• What is being asked
Using the listing below, set down exactly the lines starting at the line that contains "Naming the bones" and ending at the line that contains "Lt = Left Tire", both included, and no others.
--*--
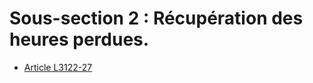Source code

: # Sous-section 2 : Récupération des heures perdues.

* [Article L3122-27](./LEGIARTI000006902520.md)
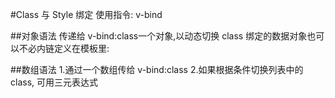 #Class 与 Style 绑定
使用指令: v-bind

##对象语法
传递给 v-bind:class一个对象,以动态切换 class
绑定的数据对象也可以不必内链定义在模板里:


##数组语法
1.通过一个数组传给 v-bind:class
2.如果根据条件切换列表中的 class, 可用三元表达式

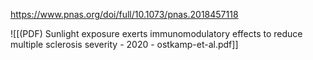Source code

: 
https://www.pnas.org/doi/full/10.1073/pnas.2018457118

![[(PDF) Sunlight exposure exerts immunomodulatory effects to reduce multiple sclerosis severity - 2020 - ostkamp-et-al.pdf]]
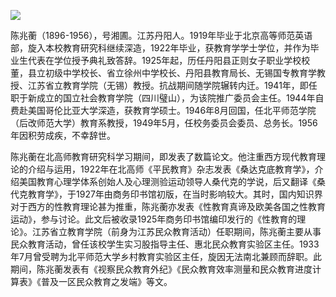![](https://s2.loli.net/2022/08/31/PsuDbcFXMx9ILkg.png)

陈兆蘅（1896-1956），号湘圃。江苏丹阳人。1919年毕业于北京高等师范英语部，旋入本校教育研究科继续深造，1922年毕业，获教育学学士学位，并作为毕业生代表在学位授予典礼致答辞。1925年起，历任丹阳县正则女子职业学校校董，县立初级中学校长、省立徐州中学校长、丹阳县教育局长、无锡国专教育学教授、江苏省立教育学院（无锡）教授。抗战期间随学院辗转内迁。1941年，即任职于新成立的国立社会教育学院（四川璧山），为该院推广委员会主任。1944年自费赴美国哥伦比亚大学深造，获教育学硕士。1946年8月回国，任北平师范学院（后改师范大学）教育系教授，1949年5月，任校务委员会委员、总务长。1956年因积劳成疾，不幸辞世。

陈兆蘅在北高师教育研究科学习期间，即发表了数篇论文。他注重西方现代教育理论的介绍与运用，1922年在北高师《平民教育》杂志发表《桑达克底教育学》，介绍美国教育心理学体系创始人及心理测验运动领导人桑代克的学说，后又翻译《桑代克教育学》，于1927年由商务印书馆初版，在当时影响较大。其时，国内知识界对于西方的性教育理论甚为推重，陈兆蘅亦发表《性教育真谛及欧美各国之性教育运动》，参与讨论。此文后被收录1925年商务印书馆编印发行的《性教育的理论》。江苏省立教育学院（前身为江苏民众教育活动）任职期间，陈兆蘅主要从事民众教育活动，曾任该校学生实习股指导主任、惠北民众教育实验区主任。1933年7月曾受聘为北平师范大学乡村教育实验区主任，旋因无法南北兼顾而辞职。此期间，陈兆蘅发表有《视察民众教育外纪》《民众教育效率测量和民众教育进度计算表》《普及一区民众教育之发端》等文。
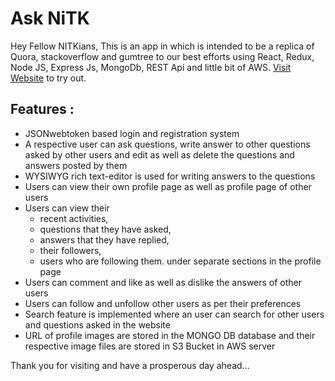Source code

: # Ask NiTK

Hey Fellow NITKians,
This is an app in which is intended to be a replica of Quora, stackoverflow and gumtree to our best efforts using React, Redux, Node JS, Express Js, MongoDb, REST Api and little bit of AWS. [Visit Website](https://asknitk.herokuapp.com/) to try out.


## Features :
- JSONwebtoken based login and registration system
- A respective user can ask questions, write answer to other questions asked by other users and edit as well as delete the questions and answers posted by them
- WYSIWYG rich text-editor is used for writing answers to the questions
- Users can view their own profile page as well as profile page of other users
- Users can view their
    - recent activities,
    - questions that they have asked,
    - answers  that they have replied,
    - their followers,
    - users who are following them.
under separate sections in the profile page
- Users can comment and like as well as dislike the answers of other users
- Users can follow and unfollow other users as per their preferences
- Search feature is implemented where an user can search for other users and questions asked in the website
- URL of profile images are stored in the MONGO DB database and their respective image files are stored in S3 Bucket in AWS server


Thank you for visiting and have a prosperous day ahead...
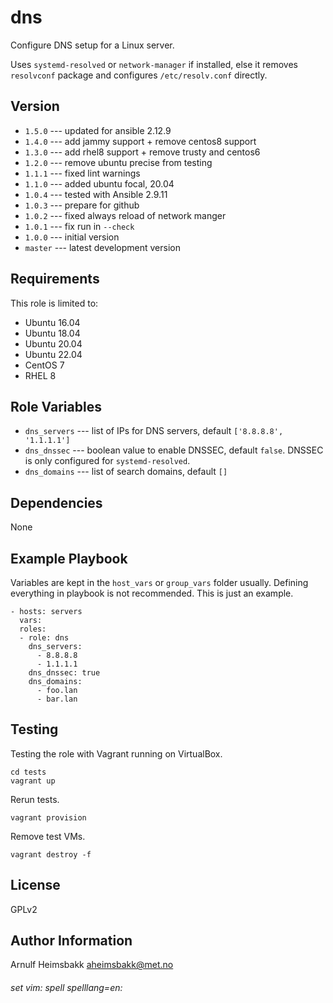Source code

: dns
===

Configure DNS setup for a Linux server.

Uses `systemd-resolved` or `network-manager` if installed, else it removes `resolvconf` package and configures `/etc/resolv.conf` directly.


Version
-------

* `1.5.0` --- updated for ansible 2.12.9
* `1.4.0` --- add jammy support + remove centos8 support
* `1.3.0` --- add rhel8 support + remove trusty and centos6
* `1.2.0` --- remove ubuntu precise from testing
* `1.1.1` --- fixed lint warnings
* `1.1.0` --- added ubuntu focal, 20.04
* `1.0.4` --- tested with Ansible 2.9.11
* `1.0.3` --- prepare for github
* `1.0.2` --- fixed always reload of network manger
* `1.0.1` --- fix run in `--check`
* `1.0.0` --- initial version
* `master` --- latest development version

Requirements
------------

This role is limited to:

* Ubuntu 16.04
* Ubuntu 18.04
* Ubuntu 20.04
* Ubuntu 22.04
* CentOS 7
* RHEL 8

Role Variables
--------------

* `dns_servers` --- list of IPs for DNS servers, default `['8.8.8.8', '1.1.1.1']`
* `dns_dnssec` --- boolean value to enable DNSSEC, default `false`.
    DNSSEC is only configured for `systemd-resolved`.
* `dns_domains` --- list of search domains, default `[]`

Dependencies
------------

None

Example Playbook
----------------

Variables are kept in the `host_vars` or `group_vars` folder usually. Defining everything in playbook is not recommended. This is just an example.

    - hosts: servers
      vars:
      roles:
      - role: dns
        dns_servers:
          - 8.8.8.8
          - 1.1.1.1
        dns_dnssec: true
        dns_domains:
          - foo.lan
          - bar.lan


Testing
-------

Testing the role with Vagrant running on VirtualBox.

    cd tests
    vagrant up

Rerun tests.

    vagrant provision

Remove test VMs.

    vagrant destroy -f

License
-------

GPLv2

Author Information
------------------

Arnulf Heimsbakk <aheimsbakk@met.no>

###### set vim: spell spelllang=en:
--*--
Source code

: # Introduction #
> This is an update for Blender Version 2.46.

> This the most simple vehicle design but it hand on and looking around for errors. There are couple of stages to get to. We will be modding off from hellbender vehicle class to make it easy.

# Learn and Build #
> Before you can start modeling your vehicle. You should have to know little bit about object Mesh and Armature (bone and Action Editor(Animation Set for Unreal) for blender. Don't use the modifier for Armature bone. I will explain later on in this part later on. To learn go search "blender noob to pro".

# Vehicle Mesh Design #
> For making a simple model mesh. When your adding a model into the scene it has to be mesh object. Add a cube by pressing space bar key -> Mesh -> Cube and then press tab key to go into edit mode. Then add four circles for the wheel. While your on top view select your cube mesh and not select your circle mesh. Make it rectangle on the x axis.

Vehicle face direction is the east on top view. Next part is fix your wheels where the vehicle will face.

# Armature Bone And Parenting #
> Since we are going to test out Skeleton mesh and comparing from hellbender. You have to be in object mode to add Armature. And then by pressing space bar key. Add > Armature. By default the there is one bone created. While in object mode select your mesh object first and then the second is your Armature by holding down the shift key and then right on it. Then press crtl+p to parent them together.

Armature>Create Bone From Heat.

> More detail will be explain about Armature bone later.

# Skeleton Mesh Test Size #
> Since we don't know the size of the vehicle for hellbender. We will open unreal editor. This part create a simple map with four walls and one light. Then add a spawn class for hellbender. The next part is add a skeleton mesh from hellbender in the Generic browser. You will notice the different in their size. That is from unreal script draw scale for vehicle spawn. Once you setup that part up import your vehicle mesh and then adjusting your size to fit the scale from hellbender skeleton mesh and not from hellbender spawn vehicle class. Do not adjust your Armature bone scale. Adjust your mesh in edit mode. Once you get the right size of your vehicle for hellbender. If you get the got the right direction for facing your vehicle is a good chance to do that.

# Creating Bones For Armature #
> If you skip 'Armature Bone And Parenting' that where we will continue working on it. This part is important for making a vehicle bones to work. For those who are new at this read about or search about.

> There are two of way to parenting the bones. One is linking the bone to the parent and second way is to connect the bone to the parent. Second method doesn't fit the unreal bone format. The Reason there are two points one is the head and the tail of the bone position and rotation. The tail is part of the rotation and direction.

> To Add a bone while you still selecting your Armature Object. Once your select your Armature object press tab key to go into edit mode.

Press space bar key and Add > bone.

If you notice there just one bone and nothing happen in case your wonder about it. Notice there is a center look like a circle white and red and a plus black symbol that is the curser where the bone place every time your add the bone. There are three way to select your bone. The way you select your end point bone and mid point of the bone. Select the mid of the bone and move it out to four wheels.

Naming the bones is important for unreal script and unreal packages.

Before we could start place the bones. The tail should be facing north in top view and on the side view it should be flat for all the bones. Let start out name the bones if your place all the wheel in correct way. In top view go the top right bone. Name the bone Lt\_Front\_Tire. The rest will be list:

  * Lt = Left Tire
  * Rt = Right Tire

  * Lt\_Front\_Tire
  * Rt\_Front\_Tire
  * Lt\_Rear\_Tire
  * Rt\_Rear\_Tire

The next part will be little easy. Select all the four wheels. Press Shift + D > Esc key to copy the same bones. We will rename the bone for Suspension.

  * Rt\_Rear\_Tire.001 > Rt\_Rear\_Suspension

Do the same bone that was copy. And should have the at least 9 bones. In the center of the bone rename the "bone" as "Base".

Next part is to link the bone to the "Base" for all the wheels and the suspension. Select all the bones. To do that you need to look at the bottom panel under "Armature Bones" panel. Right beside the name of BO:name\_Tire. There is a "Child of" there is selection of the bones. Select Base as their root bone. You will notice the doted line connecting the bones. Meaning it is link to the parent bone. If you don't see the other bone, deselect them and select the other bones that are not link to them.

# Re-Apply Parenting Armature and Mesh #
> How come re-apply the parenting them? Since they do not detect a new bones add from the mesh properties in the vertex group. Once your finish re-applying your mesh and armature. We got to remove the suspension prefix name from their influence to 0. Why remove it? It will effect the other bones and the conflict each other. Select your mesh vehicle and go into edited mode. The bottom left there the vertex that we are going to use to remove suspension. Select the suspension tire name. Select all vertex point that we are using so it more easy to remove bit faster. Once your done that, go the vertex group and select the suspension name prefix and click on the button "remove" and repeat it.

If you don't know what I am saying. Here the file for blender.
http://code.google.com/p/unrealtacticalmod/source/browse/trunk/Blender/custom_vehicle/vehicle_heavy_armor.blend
--*--
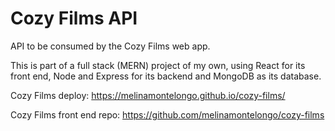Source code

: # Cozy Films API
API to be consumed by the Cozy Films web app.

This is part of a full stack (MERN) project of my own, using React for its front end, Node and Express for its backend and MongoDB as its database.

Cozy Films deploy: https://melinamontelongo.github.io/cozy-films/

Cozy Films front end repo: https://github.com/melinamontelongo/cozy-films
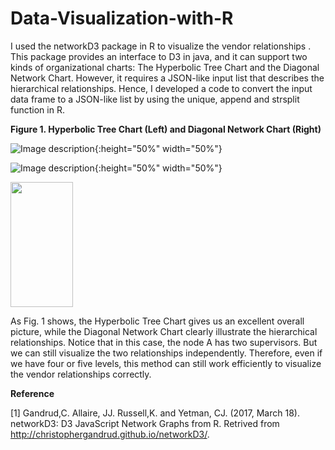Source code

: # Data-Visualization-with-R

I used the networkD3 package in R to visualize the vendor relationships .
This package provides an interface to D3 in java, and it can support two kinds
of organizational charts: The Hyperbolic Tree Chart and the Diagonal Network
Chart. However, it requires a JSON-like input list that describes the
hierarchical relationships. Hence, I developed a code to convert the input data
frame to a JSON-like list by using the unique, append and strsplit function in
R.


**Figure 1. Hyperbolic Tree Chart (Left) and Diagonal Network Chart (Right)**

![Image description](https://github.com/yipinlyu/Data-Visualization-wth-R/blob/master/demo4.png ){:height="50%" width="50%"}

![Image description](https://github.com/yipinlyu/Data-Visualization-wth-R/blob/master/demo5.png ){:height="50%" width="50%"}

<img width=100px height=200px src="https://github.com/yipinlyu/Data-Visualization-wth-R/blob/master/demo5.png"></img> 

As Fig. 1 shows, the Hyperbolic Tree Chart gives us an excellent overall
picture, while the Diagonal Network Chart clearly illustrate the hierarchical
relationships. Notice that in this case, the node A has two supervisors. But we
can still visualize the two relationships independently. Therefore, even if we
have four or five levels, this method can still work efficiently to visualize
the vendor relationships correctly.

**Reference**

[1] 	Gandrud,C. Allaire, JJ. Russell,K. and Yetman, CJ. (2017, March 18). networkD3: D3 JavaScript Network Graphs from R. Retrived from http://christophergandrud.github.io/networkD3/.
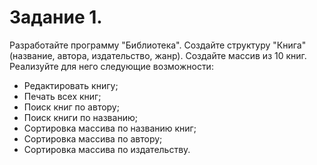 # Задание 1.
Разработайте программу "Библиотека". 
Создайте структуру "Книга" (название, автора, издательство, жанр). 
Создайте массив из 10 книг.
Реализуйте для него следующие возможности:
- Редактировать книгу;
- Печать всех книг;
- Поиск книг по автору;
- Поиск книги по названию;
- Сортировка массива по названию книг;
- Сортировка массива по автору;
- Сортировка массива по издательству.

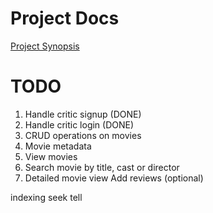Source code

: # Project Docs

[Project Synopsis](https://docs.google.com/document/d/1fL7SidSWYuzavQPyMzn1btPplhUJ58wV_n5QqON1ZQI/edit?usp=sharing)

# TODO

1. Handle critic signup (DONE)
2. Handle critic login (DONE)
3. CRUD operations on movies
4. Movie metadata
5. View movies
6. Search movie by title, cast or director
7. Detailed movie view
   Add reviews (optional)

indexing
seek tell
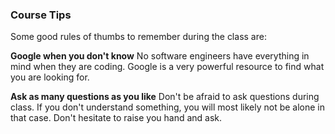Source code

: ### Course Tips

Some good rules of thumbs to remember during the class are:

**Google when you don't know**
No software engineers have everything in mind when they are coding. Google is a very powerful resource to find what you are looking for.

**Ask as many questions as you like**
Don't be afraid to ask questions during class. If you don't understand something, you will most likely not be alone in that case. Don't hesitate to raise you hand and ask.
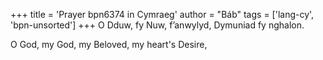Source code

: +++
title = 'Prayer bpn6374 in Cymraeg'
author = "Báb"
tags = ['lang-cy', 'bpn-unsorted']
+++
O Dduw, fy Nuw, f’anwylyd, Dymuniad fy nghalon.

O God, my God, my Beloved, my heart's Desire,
--*--
• Solution for this task
Naming the bones is important for unreal script and unreal packages.

Before we could start place the bones. The tail should be facing north in top view and on the side view it should be flat for all the bones. Let start out name the bones if your place all the wheel in correct way. In top view go the top right bone. Name the bone Lt\_Front\_Tire. The rest will be list:

  * Lt = Left Tire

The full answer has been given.